6. Balances Calculation: Shows previous statement balance and reflects any payments or adjustments made since the previous statement was issued.
7. Current Charges: This shows all the various charges that make up your energy bill.
- Customer Charge - A fixed charge to residential customers to cover a portion of the costs of electric facilities such as power lines, generating plants, substations and metering (whether or not you use any electricity).
- Energy Charge - This is the basic per kilowatt hour cost of the electricity used during the period covered by this bill.
- AEY (ATCO Electric Yukon) Rate Adjustment Rider – This includes cost adjustments since the basic per kilowatt hour approved price from 2011. The details included in the calculation may be a surcharge, a refund or an interim rate adjustment as approved by the Yukon Utilities Board.
- Fuel Adjustment Rider - This adjustment represents the difference between the actual costs of the fuel used to generate electricity compared to the forecast costs. It may appear as a charge or a refund as approved by the Yukon Utilities Board.
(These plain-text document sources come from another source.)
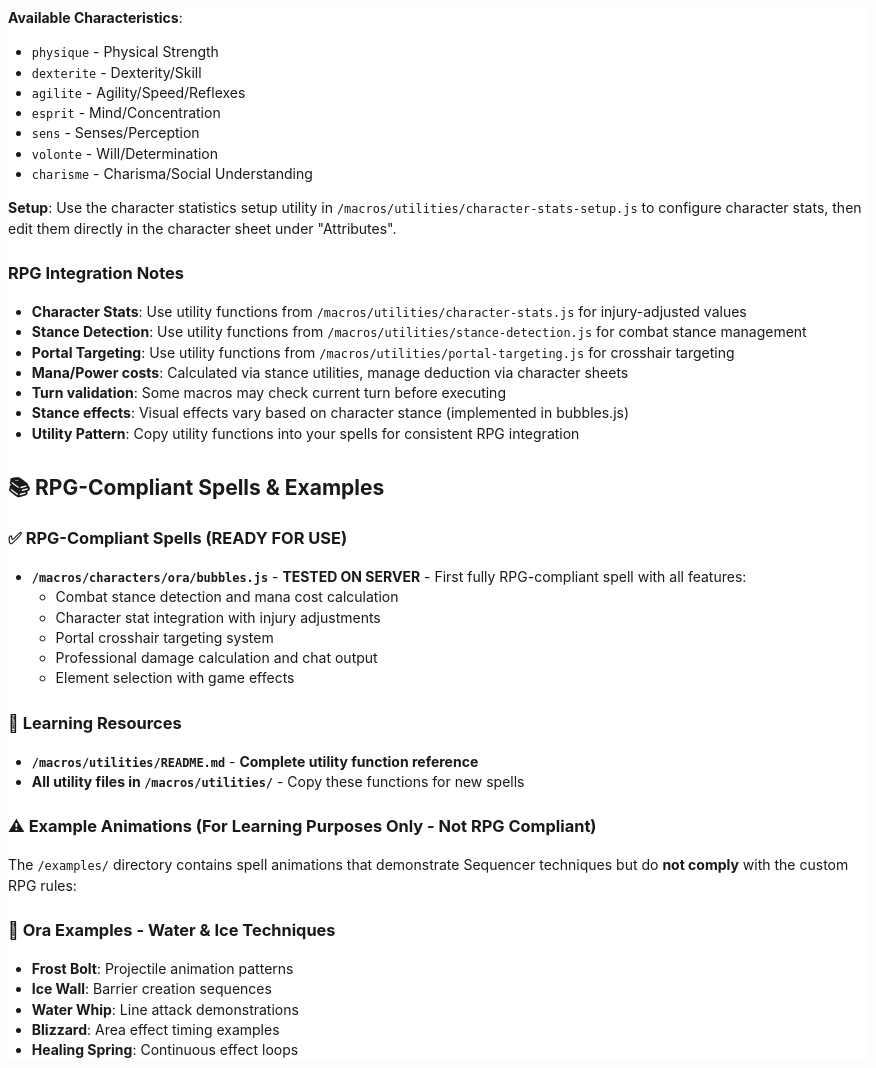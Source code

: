 **Available Characteristics**:

- `physique` - Physical Strength
- `dexterite` - Dexterity/Skill
- `agilite` - Agility/Speed/Reflexes
- `esprit` - Mind/Concentration
- `sens` - Senses/Perception
- `volonte` - Will/Determination
- `charisme` - Charisma/Social Understanding

**Setup**: Use the character statistics setup utility in `/macros/utilities/character-stats-setup.js` to configure character stats, then edit them directly in the character sheet under "Attributes".

### RPG Integration Notes

- **Character Stats**: Use utility functions from `/macros/utilities/character-stats.js` for injury-adjusted values
- **Stance Detection**: Use utility functions from `/macros/utilities/stance-detection.js` for combat stance management
- **Portal Targeting**: Use utility functions from `/macros/utilities/portal-targeting.js` for crosshair targeting
- **Mana/Power costs**: Calculated via stance utilities, manage deduction via character sheets
- **Turn validation**: Some macros may check current turn before executing
- **Stance effects**: Visual effects vary based on character stance (implemented in bubbles.js)
- **Utility Pattern**: Copy utility functions into your spells for consistent RPG integration

## 📚 RPG-Compliant Spells & Examples

### ✅ **RPG-Compliant Spells (READY FOR USE)**

- **`/macros/characters/ora/bubbles.js`** - **TESTED ON SERVER** - First fully RPG-compliant spell with all features:
  - Combat stance detection and mana cost calculation
  - Character stat integration with injury adjustments
  - Portal crosshair targeting system
  - Professional damage calculation and chat output
  - Element selection with game effects

### 📖 **Learning Resources**

- **`/macros/utilities/README.md`** - **Complete utility function reference**
- **All utility files in `/macros/utilities/`** - Copy these functions for new spells

### ⚠️ **Example Animations (For Learning Purposes Only - Not RPG Compliant)**

The `/examples/` directory contains spell animations that demonstrate Sequencer techniques but do **not comply** with the custom RPG rules:

### 🌊 **Ora Examples** - Water & Ice Techniques

- **Frost Bolt**: Projectile animation patterns
- **Ice Wall**: Barrier creation sequences
- **Water Whip**: Line attack demonstrations
- **Blizzard**: Area effect timing examples
- **Healing Spring**: Continuous effect loops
- YEC (Yukon Energy Corporation) 2017/18 GRA True Up – This rider recovers the Yukon Energy Corporation rate increase from 2017, 2018 and most of 2019 as a % applied to your Energy Charge and Customer Charge. This charge will appear on bills from December 1, 2019 through November 30, 2021.
- Yukon Energy Revenue Shortfall Rider – This includes cost adjustments since the basic per kilowatt hour approved price from 2011 for Yukon Energy. The details included in the calculation may be a surcharge, a refund or an interim rate adjustment as approved by the Yukon Utilities Board.
- Yukon Interim Electrical Rebate - This Yukon Territorial Government program provides a credit on up to the first 1000 kwh of electricity used at residential sites each month to reduce your overall bill.
- GST – Government of Canada Goods and Services Tax.
8. Consumption Chart: Overview of the energy consumed for the past 12 months. Solid bars in the graph reflect when an acutal meter read was collected and outlined bars reflect an estimated meter read.
9. Total Amount Due: This is the balance outstanding on your account from your last bill plus new charges.
10. Payment Return Slip: This slip gives your account number, bill due date and total amount due. If you receive a paper bill and either mail your payment or pay in person at your financial institution, include the return slip. For more information on how you can pay your bill, visit ways to pay your bill.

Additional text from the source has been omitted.